Le verdict inclut également 33 milliards de dollars de dommages et intérêts.

Le président de la haute cour militaire lisant le dispositif final de l’arrêt
Le président de la HCM prononçant la peine

Après près de trois mois d’audience, la cour a retenu contre lui des charges de viol, meurtre, complot, apologie de crimes de guerre, organisation d’un mouvement insurrectionnel et participation criminelle avec l’Alliance des forces du changement/M23.

« Joseph Kabila est reconnu coupable et condamné à la peine de mort », a déclaré le premier président de la juridiction, le lieutenant-général Joseph Katalayi.

La décision intervient alors que le M23, soutenu selon Kinshasa par le Rwanda, contrôle depuis janvier plusieurs territoires stratégiques du Nord-Kivu et du Sud-Kivu, y compris deux grandes villes de l’Est. Les juges affirment que l’ex-chef de l’État a entretenu des liens directs avec le mouvement rebelle.

Récente photo de Joseph Kabila à Goma, ville sous contrôle du M23/AFC

Outre la peine capitale, Kabila devra verser 29 milliards USD à l’État congolais et 2 milliards à chacune des provinces du Nord-Kivu et du Sud-Kivu.

La cour a toutefois exclu la saisie de ses biens, estimant que les infractions retenues ne prévoyaient pas une telle mesure.

Installé à l’étranger, l’ancien président n’a pas comparu et n’a mandaté aucun avocat.
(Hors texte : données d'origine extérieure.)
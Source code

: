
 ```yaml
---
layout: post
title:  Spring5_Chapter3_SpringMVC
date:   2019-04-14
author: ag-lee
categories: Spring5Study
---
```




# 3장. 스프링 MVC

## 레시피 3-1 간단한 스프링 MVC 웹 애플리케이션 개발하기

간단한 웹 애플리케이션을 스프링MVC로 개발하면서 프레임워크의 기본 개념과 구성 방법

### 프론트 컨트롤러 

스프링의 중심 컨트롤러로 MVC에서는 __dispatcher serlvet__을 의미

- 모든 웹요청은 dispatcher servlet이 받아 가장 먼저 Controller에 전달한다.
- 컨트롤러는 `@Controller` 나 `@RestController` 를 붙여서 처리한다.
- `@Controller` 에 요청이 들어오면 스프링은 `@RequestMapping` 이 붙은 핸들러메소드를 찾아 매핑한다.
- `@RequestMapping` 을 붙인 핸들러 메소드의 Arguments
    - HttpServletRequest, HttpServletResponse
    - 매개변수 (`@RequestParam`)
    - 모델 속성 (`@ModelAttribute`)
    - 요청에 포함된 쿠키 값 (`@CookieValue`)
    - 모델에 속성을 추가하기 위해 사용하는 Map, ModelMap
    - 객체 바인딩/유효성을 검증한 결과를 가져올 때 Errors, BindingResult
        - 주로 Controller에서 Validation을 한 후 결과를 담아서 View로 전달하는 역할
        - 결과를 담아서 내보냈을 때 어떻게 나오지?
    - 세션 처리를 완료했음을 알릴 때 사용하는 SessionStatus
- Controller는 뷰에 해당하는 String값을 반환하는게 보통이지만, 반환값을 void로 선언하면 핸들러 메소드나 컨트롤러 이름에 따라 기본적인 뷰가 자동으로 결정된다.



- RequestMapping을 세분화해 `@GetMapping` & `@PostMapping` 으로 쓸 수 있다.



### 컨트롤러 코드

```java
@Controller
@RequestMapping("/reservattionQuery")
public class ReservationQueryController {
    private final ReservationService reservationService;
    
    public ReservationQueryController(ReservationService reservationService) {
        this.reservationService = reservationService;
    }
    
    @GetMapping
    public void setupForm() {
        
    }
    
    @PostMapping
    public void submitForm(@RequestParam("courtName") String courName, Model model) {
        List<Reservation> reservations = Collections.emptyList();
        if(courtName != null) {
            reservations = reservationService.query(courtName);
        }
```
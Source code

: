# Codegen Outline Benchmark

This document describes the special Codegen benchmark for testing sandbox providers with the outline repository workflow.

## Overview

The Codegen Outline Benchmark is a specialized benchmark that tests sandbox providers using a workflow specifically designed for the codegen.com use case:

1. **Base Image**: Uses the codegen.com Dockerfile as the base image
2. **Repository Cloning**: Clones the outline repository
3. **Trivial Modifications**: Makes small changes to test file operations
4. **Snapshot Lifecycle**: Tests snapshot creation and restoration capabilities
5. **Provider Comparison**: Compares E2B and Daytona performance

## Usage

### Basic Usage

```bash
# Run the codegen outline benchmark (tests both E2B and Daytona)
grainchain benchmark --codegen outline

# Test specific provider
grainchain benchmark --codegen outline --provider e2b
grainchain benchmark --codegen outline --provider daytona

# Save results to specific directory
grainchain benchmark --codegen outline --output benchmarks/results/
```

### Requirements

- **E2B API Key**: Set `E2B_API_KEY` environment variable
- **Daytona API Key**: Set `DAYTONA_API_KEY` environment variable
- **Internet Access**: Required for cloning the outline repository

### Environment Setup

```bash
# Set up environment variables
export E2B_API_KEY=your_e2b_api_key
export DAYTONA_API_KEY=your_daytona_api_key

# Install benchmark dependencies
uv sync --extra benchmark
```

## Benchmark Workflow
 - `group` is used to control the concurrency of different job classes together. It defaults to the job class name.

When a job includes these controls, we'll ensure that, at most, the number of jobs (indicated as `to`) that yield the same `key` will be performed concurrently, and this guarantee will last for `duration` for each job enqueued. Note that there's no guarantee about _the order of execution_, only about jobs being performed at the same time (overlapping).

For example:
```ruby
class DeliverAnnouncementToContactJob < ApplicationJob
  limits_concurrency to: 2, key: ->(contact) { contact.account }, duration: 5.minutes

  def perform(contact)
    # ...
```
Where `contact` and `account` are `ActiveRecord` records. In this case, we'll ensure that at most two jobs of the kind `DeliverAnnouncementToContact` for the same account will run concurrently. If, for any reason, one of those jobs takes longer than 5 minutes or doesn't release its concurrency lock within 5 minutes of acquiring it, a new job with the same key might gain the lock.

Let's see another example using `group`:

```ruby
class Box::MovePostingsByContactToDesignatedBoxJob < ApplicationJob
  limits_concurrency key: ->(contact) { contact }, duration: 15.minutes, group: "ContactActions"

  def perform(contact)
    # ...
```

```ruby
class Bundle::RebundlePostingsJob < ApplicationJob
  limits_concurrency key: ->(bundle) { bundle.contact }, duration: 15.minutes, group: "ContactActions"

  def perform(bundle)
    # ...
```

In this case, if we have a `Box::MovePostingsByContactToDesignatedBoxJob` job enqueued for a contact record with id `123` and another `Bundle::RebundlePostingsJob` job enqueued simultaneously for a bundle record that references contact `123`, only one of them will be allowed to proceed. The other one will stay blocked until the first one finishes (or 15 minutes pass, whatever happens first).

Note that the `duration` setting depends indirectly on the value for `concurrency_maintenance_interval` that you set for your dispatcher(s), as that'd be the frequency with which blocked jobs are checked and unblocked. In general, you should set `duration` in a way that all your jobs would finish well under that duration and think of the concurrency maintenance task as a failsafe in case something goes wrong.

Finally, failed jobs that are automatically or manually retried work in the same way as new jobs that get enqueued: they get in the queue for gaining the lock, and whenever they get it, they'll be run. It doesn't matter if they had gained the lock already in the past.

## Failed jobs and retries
Son parti a dénoncé un « procès bidon » destiné à l’écarter politiquement.

Les accusations s’appuyaient sur des rapports d’ONG, des articles de presse et des déclarations attribuées à Kabila et à ses proches.

Cette condamnation, inédite dans l’histoire judiciaire congolaise, marque la première fois qu’un ancien chef d’État est jugé et condamné à une telle peine dans le pays.